Copy all lines below containing "functional".
※ ※ ※
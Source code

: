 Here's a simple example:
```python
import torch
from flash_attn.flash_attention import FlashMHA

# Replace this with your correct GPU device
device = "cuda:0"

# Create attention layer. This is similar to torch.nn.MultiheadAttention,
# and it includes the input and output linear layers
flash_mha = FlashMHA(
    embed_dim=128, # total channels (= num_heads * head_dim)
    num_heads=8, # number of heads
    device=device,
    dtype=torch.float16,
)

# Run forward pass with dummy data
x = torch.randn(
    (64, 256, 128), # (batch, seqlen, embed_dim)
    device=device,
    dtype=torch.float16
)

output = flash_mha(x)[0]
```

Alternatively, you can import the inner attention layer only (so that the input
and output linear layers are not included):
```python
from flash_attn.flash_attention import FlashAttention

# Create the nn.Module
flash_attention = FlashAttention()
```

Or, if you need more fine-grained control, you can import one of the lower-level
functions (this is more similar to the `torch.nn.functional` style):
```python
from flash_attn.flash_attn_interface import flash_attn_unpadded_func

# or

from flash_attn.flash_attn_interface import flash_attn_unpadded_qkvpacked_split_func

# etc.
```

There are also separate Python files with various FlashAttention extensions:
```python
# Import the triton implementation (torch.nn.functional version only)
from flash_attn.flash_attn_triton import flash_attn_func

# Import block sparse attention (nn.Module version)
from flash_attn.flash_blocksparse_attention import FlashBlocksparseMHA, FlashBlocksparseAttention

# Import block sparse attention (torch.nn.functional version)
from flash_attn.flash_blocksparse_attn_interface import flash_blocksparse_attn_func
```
※ ※ ※
| Response to this exercise |
functions (this is more similar to the `torch.nn.functional` style):
# Import the triton implementation (torch.nn.functional version only)
# Import block sparse attention (torch.nn.functional version)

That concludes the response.